Step # 07: Study the significance of grammar of the passage.

Step 7:  Perform a grammatical analysis of the key words of the passage being studied. Obviously grammatical analyses can be done with more ease and with greater profit by those who can use the tools available to students of the original languages.  However, the English student can gain much insight by analyzing the grammar of a sentence.  Writers do not put information into what they have to say through words only, but they also use the grammar of nouns, verbs, prepositions, articles, participles, and the like to convey their messages.  Much propositional truth may be discovered by a grammatical analysis of a passage of Scripture.

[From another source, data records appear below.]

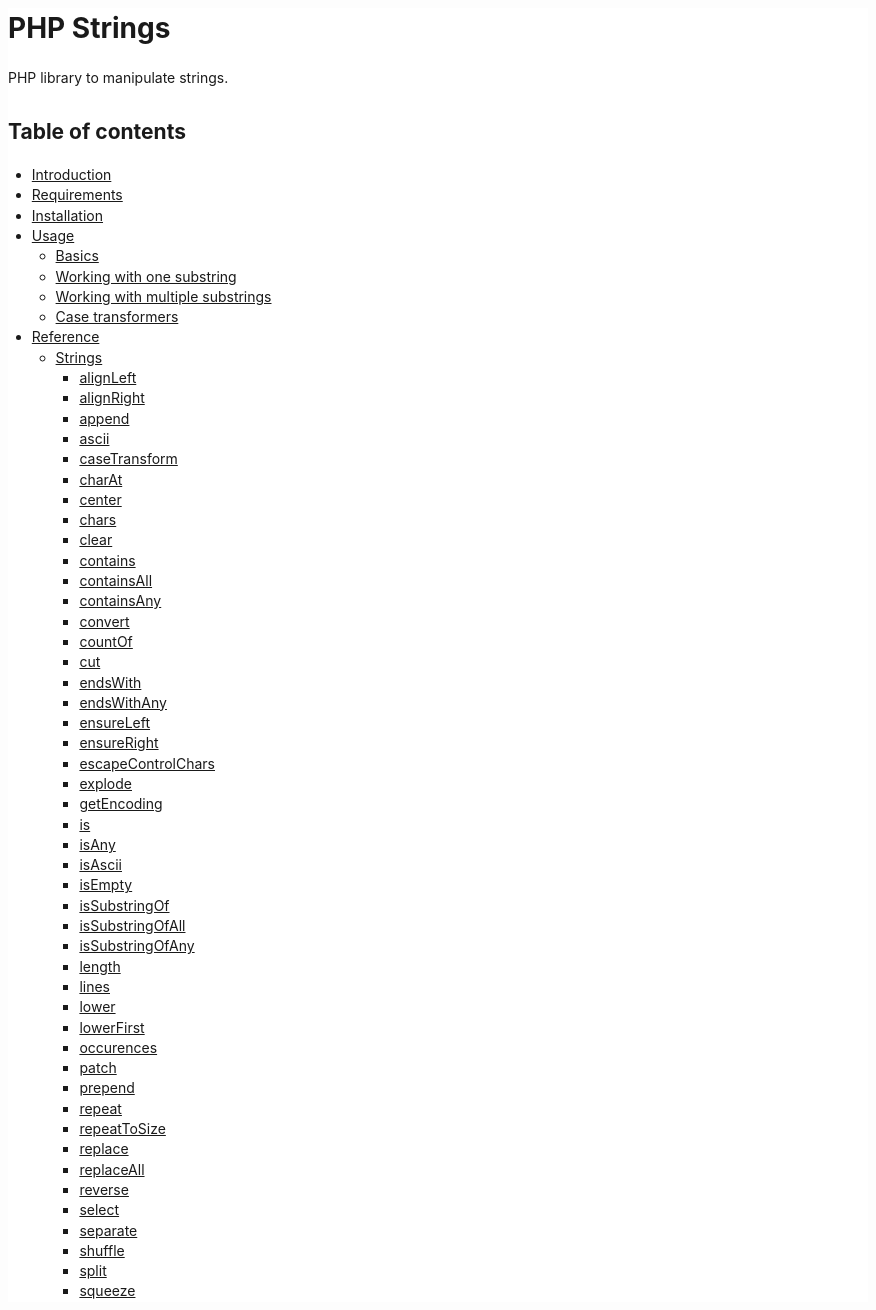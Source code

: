 # PHP Strings

PHP library to manipulate strings.

## Table of contents

* [Introduction](#introduction)
* [Requirements](#require)
* [Installation](#install)
* [Usage](#usage)
    * [Basics](#usage-basics)
    * [Working with one substring](#usage-substring-builder)
    * [Working with multiple substrings](#usage-substring-list)
    * [Case transformers](#usage-case-transformers)
* [Reference](#reference)
    * [Strings](#reference-strings)
        * [alignLeft](#reference-strings-align-left)
        * [alignRight](#reference-strings-align-right)
        * [append](#reference-strings-append)
        * [ascii](#reference-strings-ascii)
        * [caseTransform](#reference-strings-case-transform)
        * [charAt](#reference-strings-char-at)
        * [center](#reference-strings-center)
        * [chars](#reference-strings-chars)
        * [clear](#reference-strings-clear)
        * [contains](#reference-strings-contains)
        * [containsAll](#reference-strings-contains-all)
        * [containsAny](#reference-strings-contains-any)
        * [convert](#reference-strings-convert)
        * [countOf](#reference-strings-count-of)
        * [cut](#reference-strings-cut)
        * [endsWith](#reference-strings-ends-with)
        * [endsWithAny](#reference-strings-ends-with-any)
        * [ensureLeft](#reference-strings-ensure-left)
        * [ensureRight](#reference-strings-ensure-right)
        * [escapeControlChars](#reference-strings-escape-control-chars)
        * [explode](#reference-strings-explode)
        * [getEncoding](#reference-strings-get-encoding)
        * [is](#reference-strings-is)
        * [isAny](#reference-strings-is-any)
        * [isAscii](#reference-strings-is-ascii)
        * [isEmpty](#reference-strings-is-empty)
        * [isSubstringOf](#reference-strings-is-substring-of)
        * [isSubstringOfAll](#reference-strings-is-substring-of-all)
        * [isSubstringOfAny](#reference-strings-is-substring-of-any)
        * [length](#reference-strings-length)
        * [lines](#reference-strings-lines)
        * [lower](#reference-strings-lower)
        * [lowerFirst](#reference-strings-lower-first)
        * [occurences](#reference-strings-occurences)
        * [patch](#reference-strings-patch)
        * [prepend](#reference-strings-prepend)
        * [repeat](#reference-strings-repeat)
        * [repeatToSize](#reference-strings-repeat-to-size)
        * [replace](#reference-strings-replace)
        * [replaceAll](#reference-strings-replace-all)
        * [reverse](#reference-strings-reverse)
        * [select](#reference-strings-select)
        * [separate](#reference-strings-separate)
        * [shuffle](#reference-strings-shuffle)
        * [split](#reference-strings-split)
        * [squeeze](#reference-strings-squeeze)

A grammatical analysis involves a study of the following matters:  case and use of nouns; the relevance of the presence or absence of the definite article; the significance of prepositions; the time of and kind of action denoted by verb tense; whether the mood of a verb denotes command; statement of reality, contingency and conditionality, or improbability; if the voice of the verb shows the subject as acting, being acted upon, or acting upon or in his own behalf; the time and kind of action denoted by participles; the use of infinitives; the relationships of subordinate ideas that are denoted by participles and infinitives; and the structural relationship of clauses.

The above information may be gained by a student of biblical language through the use of handbooks on Greek and Hebrew grammar and syntax.  An English student may use commentaries to gain such information.  As indicated earlier, some wordbooks include information about grammar and syntax.